Монахи вокруг зашевелились, гневно поглядывали на владыку своего, который ненужной жестокостью к Еремии хотел показать свою власть над ними, более слабыми и беспомощными братьями-монахами. И то всё лишь бы возвыситься в глазах князя и его воеводы! Однако Стефан закрыл глаза, склонился на палицу. Дремал или слушал. Понимал или делал вид, что понимает.
— Иисус мучился и принял смерть за грехи и злодеяния людей.

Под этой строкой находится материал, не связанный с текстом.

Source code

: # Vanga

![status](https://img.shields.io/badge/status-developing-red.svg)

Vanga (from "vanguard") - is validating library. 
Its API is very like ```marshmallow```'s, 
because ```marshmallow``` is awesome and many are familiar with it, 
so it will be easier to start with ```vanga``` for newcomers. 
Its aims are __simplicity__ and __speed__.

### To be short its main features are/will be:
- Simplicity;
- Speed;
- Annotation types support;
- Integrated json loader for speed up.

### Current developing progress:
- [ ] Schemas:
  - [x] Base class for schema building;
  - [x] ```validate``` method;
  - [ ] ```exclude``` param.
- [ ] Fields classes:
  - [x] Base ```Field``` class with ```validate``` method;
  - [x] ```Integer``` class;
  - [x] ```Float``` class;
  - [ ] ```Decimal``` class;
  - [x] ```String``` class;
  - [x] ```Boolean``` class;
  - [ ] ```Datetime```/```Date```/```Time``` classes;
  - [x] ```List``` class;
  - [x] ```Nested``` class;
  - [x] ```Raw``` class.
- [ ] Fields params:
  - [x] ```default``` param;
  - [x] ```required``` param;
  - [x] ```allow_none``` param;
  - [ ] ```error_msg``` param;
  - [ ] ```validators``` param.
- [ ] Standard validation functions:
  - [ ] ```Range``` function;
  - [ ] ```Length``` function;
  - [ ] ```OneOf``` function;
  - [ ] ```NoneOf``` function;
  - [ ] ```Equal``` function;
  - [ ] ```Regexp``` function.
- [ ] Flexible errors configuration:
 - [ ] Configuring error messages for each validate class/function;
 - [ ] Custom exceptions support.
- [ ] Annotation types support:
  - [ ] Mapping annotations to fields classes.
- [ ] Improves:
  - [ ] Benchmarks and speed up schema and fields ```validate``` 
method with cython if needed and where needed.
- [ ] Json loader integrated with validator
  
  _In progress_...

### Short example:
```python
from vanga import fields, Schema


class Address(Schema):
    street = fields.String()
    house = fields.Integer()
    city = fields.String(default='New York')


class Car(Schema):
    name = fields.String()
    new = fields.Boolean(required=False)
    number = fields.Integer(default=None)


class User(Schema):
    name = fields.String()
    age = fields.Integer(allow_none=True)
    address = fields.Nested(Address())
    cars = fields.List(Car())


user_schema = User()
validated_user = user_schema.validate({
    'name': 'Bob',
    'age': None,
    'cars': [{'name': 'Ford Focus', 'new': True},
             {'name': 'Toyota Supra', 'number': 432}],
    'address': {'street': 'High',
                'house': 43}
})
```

Так свидетельствуют священные книги, Нестор, — вмешался Янь Вышатич. — Потому и прощает грехи людские.
— Если б мы помнили о тех муках — не творили бы новых! Были б, может, справедливее к людям. Иисуса мы одели ныне в золотые ризы, окружили славой. А если бы явился он, этот мученик, среди нас теперь? Избитый, растерзанный, с терновым венцом на окровавленном челе? С тяжкой ношей креста на себе? И если б в тот миг за ним гнались те богоборцы и хулители, что распяли его, и закричали: "Мы снова тебя распнём на кресте! Ты проповедуешь любовь, а мы — ненависть. Ты возвышаешь смиренных и покорных, а мы — гордых насильников и отчаянных своевольцев! Ты зовёшь в небесное царство, а мы жаждем иметь его на земле! И ты, жалкий, лживый проповедник, снова будешь распят нами!" Много ли нас, князь, кинулось бы на помощь Христу? Не оставили б мы его одного, лицом к лицу с убийцами?
— Как думаешь ты, Нестор? — тихо спросил Изяслав.
— Думаю, князь, что каждый бы спасал лишь себя. Искал бы способ, как убежать неприметно. А то ещё и помог бы убийцам…
Боязливые — первые сподвижники убийц. Так было от века.
Монахи стыдливо опускали глаза долу. Всем им казалось, что они только что сами сотворили тот грех, лишь вместо Иисуса перед ними был Еремия — их заступник. Игумен Стефан будто проснулся, поднял голову с ладоней, лежавших на палице.
— Зело учёный Нестор наш, князь.
— А что было в минувшее? Разве в нашей земле были трусы? — не выдержал Вышатич.
— Были. Одни племена боролись, иные сидели за их спинами. Одни вымирали, другие — сытились и возносились. Бросались в междоусобицы…
— Хвала богу, кончились усобицы в нашей земле, — раскрыл глаза Стефан. — Князь наш законный Изяслав…
— Междоусобица не кончилась, владыко, пока в наших душах живёт себялюбие, пока мы будем молчать среди торжествующего зла,
— строго молвил Нестор, оглядывая притихшую братию.
— Прости! — вдруг пал перед ним Демиан. — Всё он!.. Он! Еремию покалечить велел!.. А мы… молчали!..
— Где он? — вскрикнул Нестор.
— Там!.. — со слезами отозвался Демиан и указал рукой к конюшне.
Нестор тут же направился к конюшне, где стонал, проклиная бога и людей, несчастный Еремия.
— А ты, владыко, ступай прочь… Не хотим тебя! — отчаянно вскрикнул вдруг Демиан.
— Не хотим…
— Иди!.. — Взгляды монахов жгли игумена беспощадным осуждением.
Такого ещё не бывало в обители! Стефан растерянно моргал глазами.
— Не хощем! Изберём себе иного владыку по уставу судейскому!
— Как завещал нам блаженный Феодосий!..
Стефан зашлёпал губами.
— Пойдём… В трапезную пойдём…
Неудачно, как неудачно прибыл сегодня киевский князь!.. Лучше бежать отсюда… скорее…
Когда Нестор вернулся из конюшни, глотая невидимые слёзы за муку Еремии, его окликнул Вышатич:
— Отче! Отче Нестор! Новость знаешь? Ваш игумен Стефан хочет уйти от вас — в княжий монастырь на Клов.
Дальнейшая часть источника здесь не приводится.